In an ideal world, I would get the PDF on my desktop by hitting just one keystroke in newsboat. This is sometimes possible. Where it is not, a terminal-based web browser can minimize the pain and distraction caused by having to pass through a website.

In practice, most RSS feeds contain a link that leads not straight to the PDF, but to a website from which a PDF can be downloaded. In the easiest case, the URL straight to the PDF can be deduced from website URL. For example, the “Journal of Data Mining & Digital Humanities” refers to papers using an URL like https://jdmdh.episciences.org/3905, while the PDF can be accessed under https://jdmdh.episciences.org/3905/pdf. Thus, we always need to add a trailing /pdf to the link.

In order to implement this, let’s start by setting the web browser used by newsboat (i.e. the program called when you hit the keybinding for “open”) to a custom script. Edit the file ~/.newsboat/config and add the line:

browser ~/.newsboat/browser.sh

Then create the file ~/.newsboat/browser.sh with the following content:

#!/bin/bash
case "$1" in
http://jdmdh.episciences.org/*)
    curl "$1"/pdf 2> /dev/null | zathura - &
    ;;
*)
    exec w3m "$1"
esac

Right now we have one rule for the “Journal of Data Mining & Digital Humanities” and a default rule at the end, which opens everything else using w3m. The rule for JDMDH executes the following command:

curl "$1"/pdf 2> /dev/null | zathura - &

which:

  • appends /pdf to the URL referenced in the RSS item,
  • downloads the PDF file and prints it to standard input,
  • launches zathura that reads the PDF from stdin (option -).

Now pressing o on an item in newsboat should pull up the PDF in zathura.

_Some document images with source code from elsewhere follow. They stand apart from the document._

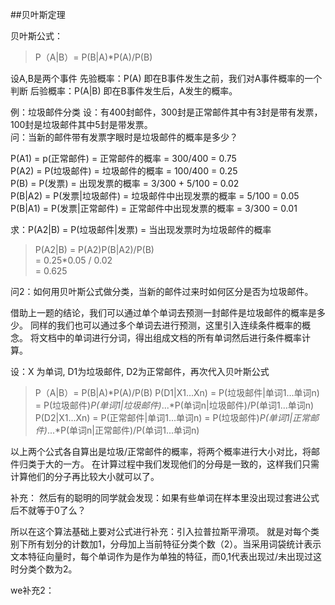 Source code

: ##贝叶斯定理

贝叶斯公式：  
>P（A|B）= P(B|A)*P(A)/P(B)
  
设A,B是两个事件
先验概率：P(A) 即在B事件发生之前，我们对A事件概率的一个判断
后验概率：P(A|B) 即在B事件发生后，A发生的概率。

例：垃圾邮件分类
设：有400封邮件，300封是正常邮件其中有3封是带有发票，100封是垃圾邮件其中5封是带发票。  
问：当新的邮件带有发票字眼时是垃圾邮件的概率是多少？

P(A1) = p(正常邮件) = 正常邮件的概率 = 300/400 = 0.75  
P(A2) = P(垃圾邮件) = 垃圾邮件的概率 = 100/400 = 0.25  
P(B) = P(发票) = 出现发票的概率 = 3/300 + 5/100 = 0.02  
P(B|A2) = P(发票|垃圾邮件) = 垃圾邮件中出现发票的概率 = 5/100 = 0.05  
P(B|A1) = P(发票|正常邮件) = 正常邮件中出现发票的概率 = 3/300 = 0.01  

求：P(A2|B) = P(垃圾邮件|发票) = 当出现发票时为垃圾邮件的概率  
> P(A2|B) = P(A2)P(B|A2)/P(B)   
>	= 0.25*0.05 / 0.02  
>	= 0.625  

问2：如何用贝叶斯公式做分类，当新的邮件过来时如何区分是否为垃圾邮件。

借助上一题的结论，我们可以通过单个单词去预测一封邮件是垃圾邮件的概率是多少。
同样的我们也可以通过多个单词去进行预测，这里引入连续条件概率的概念。
将文档中的单词进行分词，得出组成文档的所有单词然后进行条件概率计算。

设：X 为单词, D1为垃圾邮件, D2为正常邮件，再次代入贝叶斯公式
>P（A|B）= P(B|A)*P(A)/P(B)
P(D1|X1...Xn) = P(垃圾邮件|单词1...单词n) = P(垃圾邮件)*P(单词1|垃圾邮件)*...*P(单词n|垃圾邮件)/P(单词1...单词n)
P(D2|X1...Xn) = P(正常邮件|单词1...单词n) = P(垃圾邮件)*P(单词1|正常邮件)*...*P(单词n|正常邮件)/P(单词1...单词n)

以上两个公式各自算出是垃圾/正常邮件的概率，将两个概率进行大小对比，将邮件归类于大的一方。
在计算过程中我们发现他们的分母是一致的，这样我们只需计算他们的分子再比较大小就可以了。

补充：
然后有的聪明的同学就会发现：如果有些单词在样本里没出现过套进公式后不就等于0了么？

所以在这个算法基础上要对公式进行补充：引入拉普拉斯平滑项。
就是对每个类别下所有划分的计数加1，分母加上当前特征分类个数（2）。当采用词袋统计表示文本特征向量时，每个单词作为是作为单独的特征，而0,1代表出现过/未出现过这时分类个数为2。

we补充2：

A little annoyance of this method is that you need to implement a separate rule for almost every source, because each of them might have a different way of changing the webpage URL to the one of the PDF - you need to figure out the rule by comparing those every time. Here’s one for arXiv:

http://arxiv.org/abs/*)
    PDFURL=$(echo "$1" | sed 's|^http://|https://|; s|/abs/|/pdf/|; s|$|.pdf|')
    curl "$PDFURL" 2>/dev/null | zathura - &
    ;;

Setup w3m to directly open PDFs

For sime sites, the relation between the URLs might be unpredictable or downloading with curl/wget might not work for some reason. Our default rule opens the site in w3m then. If there’s a “Download PDF” link somewhere, you can setup w3m to open the file directly in zathura by adding the following line:

application/pdf; zathura %s

to either ~/.mailcap or ~/.w3m/mailcap. Then all you need to do is to navigate the site to find the PDF link - if you open it in w3m, you can at least avoid looking at the ads and flashy webdesign.

Conclusion

The above workflow gives me a standard and minimum-distraction way to follow the newly appearing articles. Especially a look at arXiv, which has almost daily updates, allows me to keep up with the field. All sources are accessible with the same text-based interface, thanks to which I can better focus on the text. As in the other solutions that I present, it allows me to flexibly and seamlessly combine the most suitable applications for the job: newsboat for RSS, w3m for quick Web browsing without really looking at the site, zathura for reading PDFs. The fresh research is delivered straight to my desk.